Sie war das dreckige Kind von der Straße und der Wachmann hatte sie mit dem Apfel in der Hand erwischt.
Und ihr Schicksal war nicht mehr das ihre.
Hinter ihr zupfte etwas an ihrem Kragen und dann hörte und spürte sie, wie ihre einfache Tunika aufgeschnitten wurde. Sie glitt ihr vom Rücken. Dann strich die Hand, die nicht mehr die ihres Meisters war, ihre Haare beiseite. Ein Schauder lief ihr den Rücken hinab.
Sie wollte bitten, flehen, schreien, weinen. Kein Laut kam über ihre Lippen.
“Wesen des Windes, du bist unser.”
Die Spitze des Messers durchstach die Haut in ihrem Nacken. Sie konnte sich nicht bewegen; konnte nur fühlen. Erst nur ein stumpfer Druck, bis ihre Sinne hinterher kamen und begriffen, was ihr Geist bereits wusste.. Für Iora war es, als würde die Marionette mit weiß glühendem Metall tief in sie hinein malen. Der zweite Schnitt ging in einem Bogen vom linken Schulterblatt zum rechten. Und wieder setzte sich der Schmerz von ihrem Rücken in ihrem Geist fort. Sie schrie. Vor Schmerz und Verzweiflung. Sie schrie nicht. Nicht ein Muskel krampfte. Nicht ein Stück bewegte sie sich.
Das nächste Symbol war ein Kreis auf der unteren Hälfte ihres Rückens. Da gab ihr Körper endlich nach. Ihr Geist hatte sich schon zurückgezogen und beobachtete nur noch die weißen Linien, die sich vor ihrem inneren Auge bildeten. Das Blut rann ihr in einzelnen Bahnen über den Rücken. Die Daeva aber zerrten sie wieder nach oben und zeichneten ihr blutiges Bild zu Ende. Ohne Rücksicht. Blutiger Pinselstrich für blutiger Pinselstrich. Ein Gemälde in ihrem Wesen. Leblos hing Ioras Körper in ihrem Griff, als sie ihr Werk vollendeten.

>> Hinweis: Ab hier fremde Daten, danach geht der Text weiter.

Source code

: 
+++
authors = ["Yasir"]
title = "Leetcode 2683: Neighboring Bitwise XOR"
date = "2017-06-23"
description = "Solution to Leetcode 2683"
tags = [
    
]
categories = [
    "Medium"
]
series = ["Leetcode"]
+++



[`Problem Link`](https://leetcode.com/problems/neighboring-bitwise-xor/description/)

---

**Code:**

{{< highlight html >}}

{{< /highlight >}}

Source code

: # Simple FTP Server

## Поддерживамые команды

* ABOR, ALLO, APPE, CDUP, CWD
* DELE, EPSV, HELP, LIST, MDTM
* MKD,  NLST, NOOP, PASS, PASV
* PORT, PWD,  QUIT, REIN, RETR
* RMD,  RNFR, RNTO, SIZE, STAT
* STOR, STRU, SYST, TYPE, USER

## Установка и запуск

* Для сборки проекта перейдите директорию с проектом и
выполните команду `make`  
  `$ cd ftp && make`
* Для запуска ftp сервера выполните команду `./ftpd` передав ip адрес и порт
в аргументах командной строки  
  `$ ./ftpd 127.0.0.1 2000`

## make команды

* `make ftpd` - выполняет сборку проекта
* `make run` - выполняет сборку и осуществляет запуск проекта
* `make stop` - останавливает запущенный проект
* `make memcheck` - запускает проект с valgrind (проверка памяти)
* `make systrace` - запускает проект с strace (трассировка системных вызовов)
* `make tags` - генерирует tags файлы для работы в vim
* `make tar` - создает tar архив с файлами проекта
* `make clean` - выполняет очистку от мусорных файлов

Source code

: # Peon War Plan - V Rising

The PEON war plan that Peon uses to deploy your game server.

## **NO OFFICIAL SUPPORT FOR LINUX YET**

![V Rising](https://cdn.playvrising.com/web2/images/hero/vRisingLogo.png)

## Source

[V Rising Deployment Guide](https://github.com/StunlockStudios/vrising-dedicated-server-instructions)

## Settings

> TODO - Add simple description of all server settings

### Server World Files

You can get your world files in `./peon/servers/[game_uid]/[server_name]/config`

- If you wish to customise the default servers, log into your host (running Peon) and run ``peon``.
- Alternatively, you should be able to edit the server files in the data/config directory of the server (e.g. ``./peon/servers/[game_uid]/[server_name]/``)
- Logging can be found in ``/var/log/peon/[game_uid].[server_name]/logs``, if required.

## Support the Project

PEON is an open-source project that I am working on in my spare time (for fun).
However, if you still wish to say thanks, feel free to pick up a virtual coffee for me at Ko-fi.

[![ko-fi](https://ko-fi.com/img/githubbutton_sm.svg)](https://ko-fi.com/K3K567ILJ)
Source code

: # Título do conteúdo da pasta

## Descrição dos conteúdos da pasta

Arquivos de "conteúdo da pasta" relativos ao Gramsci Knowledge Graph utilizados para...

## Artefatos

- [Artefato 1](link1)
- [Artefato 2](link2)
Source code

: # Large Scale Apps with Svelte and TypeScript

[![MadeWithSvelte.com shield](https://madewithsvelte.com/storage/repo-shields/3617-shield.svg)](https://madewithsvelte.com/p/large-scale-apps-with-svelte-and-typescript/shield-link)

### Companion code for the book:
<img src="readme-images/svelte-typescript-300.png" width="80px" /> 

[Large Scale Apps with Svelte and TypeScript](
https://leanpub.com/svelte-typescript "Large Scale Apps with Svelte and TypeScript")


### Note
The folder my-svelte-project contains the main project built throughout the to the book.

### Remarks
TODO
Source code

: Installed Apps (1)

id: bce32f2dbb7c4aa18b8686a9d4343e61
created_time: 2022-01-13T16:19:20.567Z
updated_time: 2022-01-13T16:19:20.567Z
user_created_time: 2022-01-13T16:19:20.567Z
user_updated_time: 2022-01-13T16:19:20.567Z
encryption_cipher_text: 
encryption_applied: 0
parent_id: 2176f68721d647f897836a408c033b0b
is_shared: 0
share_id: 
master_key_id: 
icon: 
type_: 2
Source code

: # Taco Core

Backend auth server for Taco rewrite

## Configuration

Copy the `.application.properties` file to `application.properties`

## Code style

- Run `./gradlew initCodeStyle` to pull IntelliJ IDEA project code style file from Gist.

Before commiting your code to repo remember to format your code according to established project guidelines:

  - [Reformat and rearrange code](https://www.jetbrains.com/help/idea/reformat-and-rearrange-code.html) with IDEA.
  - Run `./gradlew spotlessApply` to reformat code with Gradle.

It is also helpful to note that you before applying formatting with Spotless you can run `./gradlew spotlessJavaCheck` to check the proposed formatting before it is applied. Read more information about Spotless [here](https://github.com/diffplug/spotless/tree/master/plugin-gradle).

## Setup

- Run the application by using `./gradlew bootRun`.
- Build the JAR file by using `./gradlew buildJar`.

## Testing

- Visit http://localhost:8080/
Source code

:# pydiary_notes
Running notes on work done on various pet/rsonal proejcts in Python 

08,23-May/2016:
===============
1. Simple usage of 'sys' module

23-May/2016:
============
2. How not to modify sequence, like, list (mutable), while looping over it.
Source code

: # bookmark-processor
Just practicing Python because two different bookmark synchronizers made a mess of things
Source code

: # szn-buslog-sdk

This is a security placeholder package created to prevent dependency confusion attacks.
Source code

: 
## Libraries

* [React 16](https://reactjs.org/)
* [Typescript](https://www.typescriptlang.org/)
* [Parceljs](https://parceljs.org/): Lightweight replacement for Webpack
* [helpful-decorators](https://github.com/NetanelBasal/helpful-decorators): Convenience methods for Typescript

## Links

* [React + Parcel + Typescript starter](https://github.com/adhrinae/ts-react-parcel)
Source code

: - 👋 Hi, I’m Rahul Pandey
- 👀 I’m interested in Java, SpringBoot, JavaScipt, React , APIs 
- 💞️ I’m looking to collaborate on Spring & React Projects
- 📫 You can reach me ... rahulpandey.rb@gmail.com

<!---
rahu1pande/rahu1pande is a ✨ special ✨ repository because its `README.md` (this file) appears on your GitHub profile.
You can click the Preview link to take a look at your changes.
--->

“Diese Narbe, diese Glyphe ist unser Vertrag. Sie bindet dich an uns und gibt dir unsere Macht.”
Und sie verstand. Dies war das Ende ihrer Seele. Und als sich endlich der Schleier der Bewusstlosigkeit über sie legte, um sie vom Schmerz zu erlösen, empfing sie ihn mit offenen Armen.